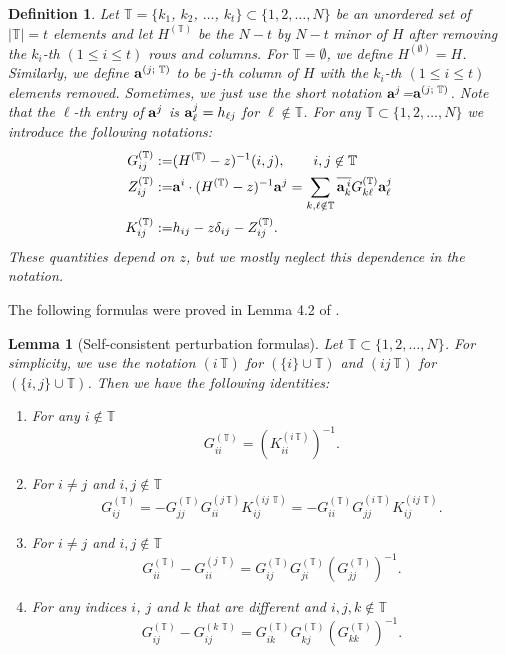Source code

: \documentclass[draft]{article}
\newcommand{\non}{\nonumber}
\newcommand{\wH}{{K}}
\newcommand{\ba}{{\bf{a}}}
\newcommand{\bT}{{\T}}
\newcommand{\be}{\begin{equation}}
\newcommand{\ee}{\end{equation}}
\newcommand{\T}{\mathbb T}
\newtheorem{lemma}[theorem]{Lemma}
\newtheorem{definition}{Definition}
\numberwithin{equation}{section}
\numberwithin{theorem}{section}
\numberwithin{definition}{section}
\numberwithin{remark}{section}
\begin{document}
\begin{definition}\label{basicd}
 Let ${\T}=\{k_1$, $k_2$, $\ldots$, $k_t\}\subset \{1,2, \ldots ,N\}$
 be  an unordered set of $|\bT|=t$ elements and let 
 $H^{(\bT)}$ be the $N-t$ by $N-t$ minor of $H$ after removing the
 $k_i$-th $(1\leq i\leq t)$ rows and columns. For $\bT=\emptyset$, we define $H^{(\emptyset)}=H$.
Similarly, we define $\ba^{(j;\,\,{\T})}$ to be
 $j$-th column of $H$ with the $k_i$-th $(1\leq i\leq t)$
 elements removed. Sometimes, we just use the short notation 
$\ba^{j}$=$\ba^{(j;\,\,{\T})}$. Note that the $\ell$-th entry of $\ba^j$ is
 $\ba^j_\ell= h_{\ell j}$ for $\ell\not\in \T$.
 For any ${\T}\subset \{ 1, 2, \ldots , N\}$ we introduce the following notations:
 \begin{align}
 G^{({\T})}_{ij}:=&(H^{({\T})}-z)^{-1}(i,j) ,\qquad i,j\not\in\T\non\\
 Z^{({\T})}_{ij}:=&\ba^{i}\cdot(H^{({\T})}-z)^{-1}\ba^{j}=\sum_{k,\ell\notin {\T}}
\overline{\ba^{\,i}_k} G^{({\T})}_{k \ell}\ba^{j}_{\ell\,} \non \\
\wH^{({\T})}_{ij}:= & h_{ij}-z\delta_{ij}-Z^{({\T})}_{ij}. 
 \end{align}
These quantities depend on $z$, but we mostly neglect this dependence in the notation. 
\end{definition}
\bigskip

The following  formulas  were proved in
  Lemma 4.2  of \cite{EYY}. 

\begin{lemma}[Self-consistent perturbation formulas] \label{basicIG} Let 
$\bT\subset \{ 1, 2, \ldots, N\}$. For  simplicity, we use the
 notation $(i \,{\T})$ for $(\{i\}\cup {\T})$ and $(i j \,{\T})$
 for $(\{i,j\}\cup {\T})$. 
 Then we have the following identities:
\par\begin{enumerate}    
\item For any  $i\notin {\T}$ 
\be\label{GiiHii} 
 G^{({\T})}_{ii}=(\wH^{(i\,{\T})}_{ii})^{-1}.
 \ee
 \item For $i\neq j$ and $i,j\notin {\T}$
\be\label{GijHij} 
 G^{({\T})}_{ij}=-G^{({\T})}_{jj}G_{ii}^{(j\,{\T})}\wH^{(ij\,\,{\T})}_{ij}=
-G^{({\T})}_{ii}G_{jj}^{(i\,{\T})}\wH^{(ij\,\,{\T})}_{ij}.
 \ee
 	\item  For $i\neq j$ and $i,j\notin {\T}$
  \be\label{GiiGjii}
  G^{({\T})}_{ii}-G^{(j\,\,{\T})}_{ii}=
G^{({\T})}_{ij}G^{({\T})}_{ji}(G^{({\T})}_{jj})^{-1}.
  \ee
  \item  For any indices  $i$, $j$ and $k$ that are different  and 
  $i,j,k \notin {\T}$
 \be\label{GijGkij}
G^{({\T})}_{ij}-G^{(k\,\,{\T})}_{ij}=G^{({\T})}_{ik}G^{({\T})}_{kj}
(G^{({\T})}_{kk})^{-1} . \ee 
 \end{enumerate}
 
\end{lemma}
\end{document}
※
### Assignment
Apart from the pictures, write every entry out again exactly.

### Exercise answer
Source code

: \documentclass[draft]{article}
\newcommand{\non}{\nonumber}
\newcommand{\wH}{{K}}
\newcommand{\ba}{{\bf{a}}}
\newcommand{\bT}{{\T}}
\newcommand{\be}{\begin{equation}}
\newcommand{\ee}{\end{equation}}
\newcommand{\T}{\mathbb T}
\newtheorem{lemma}[theorem]{Lemma}
\newtheorem{definition}{Definition}
\numberwithin{equation}{section}
\numberwithin{theorem}{section}
\numberwithin{definition}{section}
\numberwithin{remark}{section}
\begin{document}
\begin{definition}\label{basicd}
 Let ${\T}=\{k_1$, $k_2$, $\ldots$, $k_t\}\subset \{1,2, \ldots ,N\}$
 be  an unordered set of $|\bT|=t$ elements and let 
 $H^{(\bT)}$ be the $N-t$ by $N-t$ minor of $H$ after removing the
 $k_i$-th $(1\leq i\leq t)$ rows and columns. For $\bT=\emptyset$, we define $H^{(\emptyset)}=H$.
Similarly, we define $\ba^{(j;\,\,{\T})}$ to be
 $j$-th column of $H$ with the $k_i$-th $(1\leq i\leq t)$
 elements removed. Sometimes, we just use the short notation 
$\ba^{j}$=$\ba^{(j;\,\,{\T})}$. Note that the $\ell$-th entry of $\ba^j$ is
 $\ba^j_\ell= h_{\ell j}$ for $\ell\not\in \T$.
 For any ${\T}\subset \{ 1, 2, \ldots , N\}$ we introduce the following notations:
 \begin{align}
 G^{({\T})}_{ij}:=&(H^{({\T})}-z)^{-1}(i,j) ,\qquad i,j\not\in\T\non\\
 Z^{({\T})}_{ij}:=&\ba^{i}\cdot(H^{({\T})}-z)^{-1}\ba^{j}=\sum_{k,\ell\notin {\T}}
\overline{\ba^{\,i}_k} G^{({\T})}_{k \ell}\ba^{j}_{\ell\,} \non \\
\wH^{({\T})}_{ij}:= & h_{ij}-z\delta_{ij}-Z^{({\T})}_{ij}. 
 \end{align}
These quantities depend on $z$, but we mostly neglect this dependence in the notation. 
\end{definition}
\bigskip

The following  formulas  were proved in
  Lemma 4.2  of \cite{EYY}. 

\begin{lemma}[Self-consistent perturbation formulas] \label{basicIG} Let 
$\bT\subset \{ 1, 2, \ldots, N\}$. For  simplicity, we use the
 notation $(i \,{\T})$ for $(\{i\}\cup {\T})$ and $(i j \,{\T})$
 for $(\{i,j\}\cup {\T})$. 
 Then we have the following identities:
\par\begin{enumerate}    
\item For any  $i\notin {\T}$ 
\be\label{GiiHii} 
 G^{({\T})}_{ii}=(\wH^{(i\,{\T})}_{ii})^{-1}.
 \ee
 \item For $i\neq j$ and $i,j\notin {\T}$
\be\label{GijHij} 
 G^{({\T})}_{ij}=-G^{({\T})}_{jj}G_{ii}^{(j\,{\T})}\wH^{(ij\,\,{\T})}_{ij}=
-G^{({\T})}_{ii}G_{jj}^{(i\,{\T})}\wH^{(ij\,\,{\T})}_{ij}.
 \ee
 	\item  For $i\neq j$ and $i,j\notin {\T}$
  \be\label{GiiGjii}
  G^{({\T})}_{ii}-G^{(j\,\,{\T})}_{ii}=
G^{({\T})}_{ij}G^{({\T})}_{ji}(G^{({\T})}_{jj})^{-1}.
  \ee
  \item  For any indices  $i$, $j$ and $k$ that are different  and 
  $i,j,k \notin {\T}$
 \be\label{GijGkij}
G^{({\T})}_{ij}-G^{(k\,\,{\T})}_{ij}=G^{({\T})}_{ik}G^{({\T})}_{kj}
(G^{({\T})}_{kk})^{-1} . \ee 
 \end{enumerate}
 
\end{lemma}
\end{document}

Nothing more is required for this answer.